Übrigens ist es erstaunlich, daß seit Max Weber so wenig unternommen wurde, ihn zu überprüfen und im Rahmen konkreter Forschungsaufgaben anzuwenden.
Selbstverständlich findet Wahlverwandtschaft nicht im leeren Raum oder im azurblauen Himmel der reinen Geistigkeit statt: Sie wird begünstigt oder behindert von geschichtlichen und gesellschaftlichen Bedingtheiten. Mögen Analogie und Verwandtschaft als solche auch nur vom geistigen Gehalt der signifikanten Strukturen abhängig sein, von denen hier die Rede ist, ihr Zueinander-in-Beziehung-treten und ihre aktive Interaktion finden unter konkreten gesellschaftlichen, ökonomischen, politischen und kulturellen Umständen statt. In diesem Sinne ist eine Untersuchung, die vom Begriff der Wahlverwandtschaft ausgeht, völlig zu vereinbaren mit dem Bewußtsein, daß ökonomische und soziale Bedingungen determinierend wirken. Dies gilt auch – im Gegensatz zu dem, was im allgemeinen darüber verbreitet wird – für Webers klassische Analyse der Beziehung zwischen protestantischer Ethik und dem Geist des Kapitalismus.
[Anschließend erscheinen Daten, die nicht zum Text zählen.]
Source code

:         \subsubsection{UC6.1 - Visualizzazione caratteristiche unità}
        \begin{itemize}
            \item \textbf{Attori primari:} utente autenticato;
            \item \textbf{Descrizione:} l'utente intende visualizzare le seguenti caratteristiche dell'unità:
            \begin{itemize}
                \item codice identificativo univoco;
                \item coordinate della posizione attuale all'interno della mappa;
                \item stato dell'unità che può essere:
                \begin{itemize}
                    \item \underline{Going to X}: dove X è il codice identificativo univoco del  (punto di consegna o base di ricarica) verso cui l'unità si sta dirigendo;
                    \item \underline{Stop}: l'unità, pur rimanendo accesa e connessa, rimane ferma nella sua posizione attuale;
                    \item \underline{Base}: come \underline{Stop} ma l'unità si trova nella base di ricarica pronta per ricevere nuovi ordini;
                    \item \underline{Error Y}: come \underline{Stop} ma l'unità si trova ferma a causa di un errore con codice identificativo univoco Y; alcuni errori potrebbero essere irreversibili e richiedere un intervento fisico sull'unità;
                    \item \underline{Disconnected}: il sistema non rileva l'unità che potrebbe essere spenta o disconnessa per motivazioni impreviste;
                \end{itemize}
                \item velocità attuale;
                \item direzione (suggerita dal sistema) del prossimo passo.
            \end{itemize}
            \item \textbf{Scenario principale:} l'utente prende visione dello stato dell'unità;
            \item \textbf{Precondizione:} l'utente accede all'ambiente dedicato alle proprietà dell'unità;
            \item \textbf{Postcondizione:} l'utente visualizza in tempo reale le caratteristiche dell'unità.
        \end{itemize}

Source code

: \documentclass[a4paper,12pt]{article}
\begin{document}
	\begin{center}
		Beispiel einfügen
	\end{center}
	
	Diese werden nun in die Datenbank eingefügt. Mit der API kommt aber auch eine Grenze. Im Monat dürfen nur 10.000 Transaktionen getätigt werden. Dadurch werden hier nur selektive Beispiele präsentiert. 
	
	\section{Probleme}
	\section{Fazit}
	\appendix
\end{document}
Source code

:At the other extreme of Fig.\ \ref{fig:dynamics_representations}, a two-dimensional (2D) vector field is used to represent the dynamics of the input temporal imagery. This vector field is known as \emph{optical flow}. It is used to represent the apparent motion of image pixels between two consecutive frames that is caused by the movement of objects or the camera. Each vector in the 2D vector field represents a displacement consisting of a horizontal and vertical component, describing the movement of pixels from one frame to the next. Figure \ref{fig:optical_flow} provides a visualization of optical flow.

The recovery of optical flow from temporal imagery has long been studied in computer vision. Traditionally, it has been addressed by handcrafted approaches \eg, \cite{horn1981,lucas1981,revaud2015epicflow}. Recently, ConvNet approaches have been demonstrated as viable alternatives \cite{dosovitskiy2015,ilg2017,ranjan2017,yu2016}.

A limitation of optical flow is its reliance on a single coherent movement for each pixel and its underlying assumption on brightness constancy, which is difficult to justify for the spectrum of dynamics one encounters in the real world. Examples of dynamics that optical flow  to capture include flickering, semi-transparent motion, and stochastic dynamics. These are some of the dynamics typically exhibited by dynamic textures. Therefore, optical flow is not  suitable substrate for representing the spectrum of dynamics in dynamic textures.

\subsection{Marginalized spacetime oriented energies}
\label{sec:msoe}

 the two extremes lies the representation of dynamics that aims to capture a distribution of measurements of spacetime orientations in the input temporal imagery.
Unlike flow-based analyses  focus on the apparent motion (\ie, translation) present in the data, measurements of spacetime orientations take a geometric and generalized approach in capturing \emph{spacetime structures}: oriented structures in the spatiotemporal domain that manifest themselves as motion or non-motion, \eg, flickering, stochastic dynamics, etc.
Mit Ausnahme einiger polemischer »Ausrutscher« zielt seine Beweisführung weniger darauf ab, eine kausale Beziehung zwischen zwei Geisteshaltungen aufzuzeigen, als vielmehr Rechenschaft abzulegen von der Wahlverwandtschaft zwischen einer religiösen Lehre und einem ökonomischen Ethos. Und noch ein Hinweis am Rande: Marx selbst hat in einem Abschnitt der Grundrisse, einer Arbeit, die Weber nicht gekannt haben kann, denn sie wurde erst 1939 veröffentlicht, auf den Zusammenhang zwischen englischem oder holländischem Protestantismus und der Akkumulation von Geldkapital verwiesen.13
1Vgl. Joannis Conradi Barchusen: Pyrosophia, Lugduni Batavorum (Leiden), Impensis Cornelii Bautestein, 1698, Buch I, Kap. 3.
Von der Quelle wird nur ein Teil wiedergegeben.